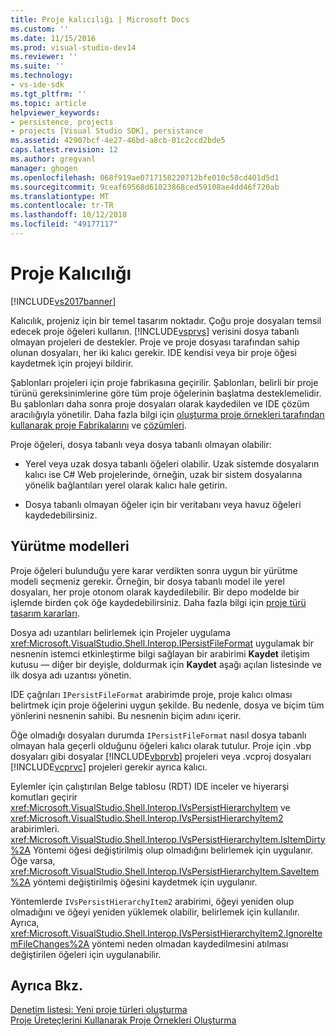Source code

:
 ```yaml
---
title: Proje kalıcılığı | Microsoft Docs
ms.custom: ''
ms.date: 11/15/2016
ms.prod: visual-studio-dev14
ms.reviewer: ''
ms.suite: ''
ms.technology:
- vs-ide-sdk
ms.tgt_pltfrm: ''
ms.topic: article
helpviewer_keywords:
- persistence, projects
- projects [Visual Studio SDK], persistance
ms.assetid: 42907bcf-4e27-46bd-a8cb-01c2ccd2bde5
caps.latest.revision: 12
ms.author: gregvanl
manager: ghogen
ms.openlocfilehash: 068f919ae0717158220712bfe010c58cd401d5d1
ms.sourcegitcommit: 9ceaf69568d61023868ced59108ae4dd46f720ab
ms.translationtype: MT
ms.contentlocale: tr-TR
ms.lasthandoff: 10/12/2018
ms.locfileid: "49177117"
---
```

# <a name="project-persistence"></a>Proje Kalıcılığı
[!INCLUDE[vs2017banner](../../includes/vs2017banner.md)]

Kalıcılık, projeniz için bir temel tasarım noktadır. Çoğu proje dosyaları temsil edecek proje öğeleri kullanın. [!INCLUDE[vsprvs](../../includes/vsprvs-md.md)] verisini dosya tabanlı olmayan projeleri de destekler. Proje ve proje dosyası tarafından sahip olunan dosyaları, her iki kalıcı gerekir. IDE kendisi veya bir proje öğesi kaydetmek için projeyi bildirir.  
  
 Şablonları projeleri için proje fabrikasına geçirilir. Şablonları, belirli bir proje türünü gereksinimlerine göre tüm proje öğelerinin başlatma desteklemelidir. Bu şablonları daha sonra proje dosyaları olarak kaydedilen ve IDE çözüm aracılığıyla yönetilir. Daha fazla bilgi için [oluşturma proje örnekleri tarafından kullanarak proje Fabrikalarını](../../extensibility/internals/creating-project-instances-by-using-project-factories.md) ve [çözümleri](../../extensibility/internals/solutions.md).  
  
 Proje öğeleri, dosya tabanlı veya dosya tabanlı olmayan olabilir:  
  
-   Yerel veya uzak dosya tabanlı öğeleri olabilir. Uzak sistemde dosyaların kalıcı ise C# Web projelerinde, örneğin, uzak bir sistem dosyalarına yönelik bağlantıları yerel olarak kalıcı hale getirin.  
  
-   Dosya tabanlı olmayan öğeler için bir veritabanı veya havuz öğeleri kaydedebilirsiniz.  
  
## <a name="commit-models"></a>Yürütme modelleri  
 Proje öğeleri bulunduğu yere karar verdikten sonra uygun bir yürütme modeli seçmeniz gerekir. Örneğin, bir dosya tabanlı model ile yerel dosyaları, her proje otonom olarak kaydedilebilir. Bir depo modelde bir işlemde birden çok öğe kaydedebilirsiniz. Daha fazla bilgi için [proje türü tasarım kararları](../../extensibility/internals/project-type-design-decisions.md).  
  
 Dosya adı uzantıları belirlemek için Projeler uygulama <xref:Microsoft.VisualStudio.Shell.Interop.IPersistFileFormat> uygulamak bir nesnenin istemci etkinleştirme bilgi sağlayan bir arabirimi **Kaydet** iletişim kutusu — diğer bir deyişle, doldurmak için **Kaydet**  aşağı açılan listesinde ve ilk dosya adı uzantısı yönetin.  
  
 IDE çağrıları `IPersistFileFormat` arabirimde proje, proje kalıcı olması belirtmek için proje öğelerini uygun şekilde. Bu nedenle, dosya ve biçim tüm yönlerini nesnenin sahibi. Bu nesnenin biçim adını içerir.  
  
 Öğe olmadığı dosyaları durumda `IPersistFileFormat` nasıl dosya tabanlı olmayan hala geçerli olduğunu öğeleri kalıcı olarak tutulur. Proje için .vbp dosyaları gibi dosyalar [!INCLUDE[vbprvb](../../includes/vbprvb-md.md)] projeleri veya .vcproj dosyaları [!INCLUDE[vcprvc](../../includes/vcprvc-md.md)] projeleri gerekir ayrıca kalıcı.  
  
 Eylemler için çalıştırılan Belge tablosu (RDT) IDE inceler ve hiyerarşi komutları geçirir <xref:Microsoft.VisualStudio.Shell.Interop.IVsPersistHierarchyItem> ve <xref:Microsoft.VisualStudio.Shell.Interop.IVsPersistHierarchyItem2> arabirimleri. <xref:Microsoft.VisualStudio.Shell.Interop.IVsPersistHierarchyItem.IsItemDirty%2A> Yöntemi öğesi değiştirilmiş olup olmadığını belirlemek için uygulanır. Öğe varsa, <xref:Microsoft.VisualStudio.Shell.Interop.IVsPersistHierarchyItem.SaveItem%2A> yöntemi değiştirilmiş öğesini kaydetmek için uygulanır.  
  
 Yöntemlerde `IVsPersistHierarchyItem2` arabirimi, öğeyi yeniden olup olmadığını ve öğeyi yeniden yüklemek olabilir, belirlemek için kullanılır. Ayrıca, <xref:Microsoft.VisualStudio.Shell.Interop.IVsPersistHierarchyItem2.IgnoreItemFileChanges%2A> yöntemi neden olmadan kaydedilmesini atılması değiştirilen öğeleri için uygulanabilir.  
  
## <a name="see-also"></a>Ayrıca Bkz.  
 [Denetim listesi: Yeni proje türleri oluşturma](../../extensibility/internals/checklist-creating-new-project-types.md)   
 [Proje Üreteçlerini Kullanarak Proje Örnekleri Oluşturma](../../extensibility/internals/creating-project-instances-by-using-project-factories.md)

==

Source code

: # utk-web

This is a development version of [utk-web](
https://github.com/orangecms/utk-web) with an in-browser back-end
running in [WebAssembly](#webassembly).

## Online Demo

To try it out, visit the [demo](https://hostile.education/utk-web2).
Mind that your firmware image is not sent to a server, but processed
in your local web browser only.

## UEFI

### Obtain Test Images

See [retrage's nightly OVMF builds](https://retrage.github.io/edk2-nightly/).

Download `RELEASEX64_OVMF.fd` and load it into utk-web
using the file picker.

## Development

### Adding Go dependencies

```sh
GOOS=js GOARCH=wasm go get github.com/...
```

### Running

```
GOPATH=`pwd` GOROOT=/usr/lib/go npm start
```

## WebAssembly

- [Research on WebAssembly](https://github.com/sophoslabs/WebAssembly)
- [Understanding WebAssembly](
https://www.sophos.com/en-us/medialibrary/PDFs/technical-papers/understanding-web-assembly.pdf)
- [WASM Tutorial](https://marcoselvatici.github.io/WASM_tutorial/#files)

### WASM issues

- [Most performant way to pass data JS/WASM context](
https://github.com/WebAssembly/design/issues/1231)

▶ [Description of the task]:
Retype the portion of the data above that starts on the line with "### WASM issues" and finishes on the line with "https://github.com/WebAssembly/design/issues/1231)", including both of those lines.

▶ [Task result]:
### WASM issues

- [Most performant way to pass data JS/WASM context](
https://github.com/WebAssembly/design/issues/1231)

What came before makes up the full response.